> **REQUIRED ACTION**:
Filter the listing for lines containing "products".

> **MATERIAL FOR THE TASK**:

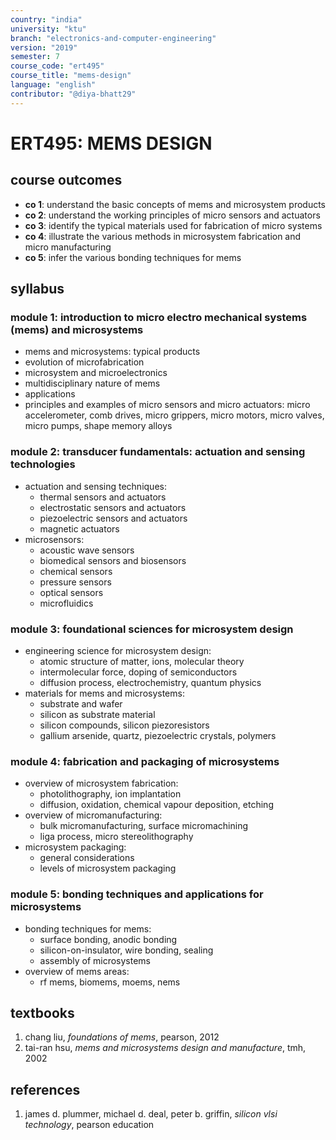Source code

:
 ```yaml
---
country: "india"
university: "ktu"
branch: "electronics-and-computer-engineering"
version: "2019"
semester: 7
course_code: "ert495"
course_title: "mems-design"
language: "english"
contributor: "@diya-bhatt29"
---
```


# ERT495: MEMS DESIGN

## course outcomes

- **co 1**: understand the basic concepts of mems and microsystem products  
- **co 2**: understand the working principles of micro sensors and actuators  
- **co 3**: identify the typical materials used for fabrication of micro systems  
- **co 4**: illustrate the various methods in microsystem fabrication and micro manufacturing  
- **co 5**: infer the various bonding techniques for mems  

## syllabus

### module 1: introduction to micro electro mechanical systems (mems) and microsystems

- mems and microsystems: typical products  
- evolution of microfabrication  
- microsystem and microelectronics  
- multidisciplinary nature of mems  
- applications  
- principles and examples of micro sensors and micro actuators: micro accelerometer, comb drives, micro grippers, micro motors, micro valves, micro pumps, shape memory alloys  

### module 2: transducer fundamentals: actuation and sensing technologies

- actuation and sensing techniques:  
  - thermal sensors and actuators  
  - electrostatic sensors and actuators  
  - piezoelectric sensors and actuators  
  - magnetic actuators  
- microsensors:  
  - acoustic wave sensors  
  - biomedical sensors and biosensors  
  - chemical sensors  
  - pressure sensors  
  - optical sensors  
  - microfluidics  

### module 3: foundational sciences for microsystem design

- engineering science for microsystem design:  
  - atomic structure of matter, ions, molecular theory  
  - intermolecular force, doping of semiconductors  
  - diffusion process, electrochemistry, quantum physics  
- materials for mems and microsystems:  
  - substrate and wafer  
  - silicon as substrate material  
  - silicon compounds, silicon piezoresistors  
  - gallium arsenide, quartz, piezoelectric crystals, polymers  

### module 4: fabrication and packaging of microsystems

- overview of microsystem fabrication:  
  - photolithography, ion implantation  
  - diffusion, oxidation, chemical vapour deposition, etching  
- overview of micromanufacturing:  
  - bulk micromanufacturing, surface micromachining  
  - liga process, micro stereolithography  
- microsystem packaging:  
  - general considerations  
  - levels of microsystem packaging  

### module 5: bonding techniques and applications for microsystems

- bonding techniques for mems:  
  - surface bonding, anodic bonding  
  - silicon-on-insulator, wire bonding, sealing  
  - assembly of microsystems  
- overview of mems areas:  
  - rf mems, biomems, moems, nems  

## textbooks

1. chang liu, *foundations of mems*, pearson, 2012  
2. tai-ran hsu, *mems and microsystems design and manufacture*, tmh, 2002  

## references

1. james d. plummer, michael d. deal, peter b. griffin, *silicon vlsi technology*, pearson education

> **FINISHED TASK**:
- **co 1**: understand the basic concepts of mems and microsystem products  
- mems and microsystems: typical products  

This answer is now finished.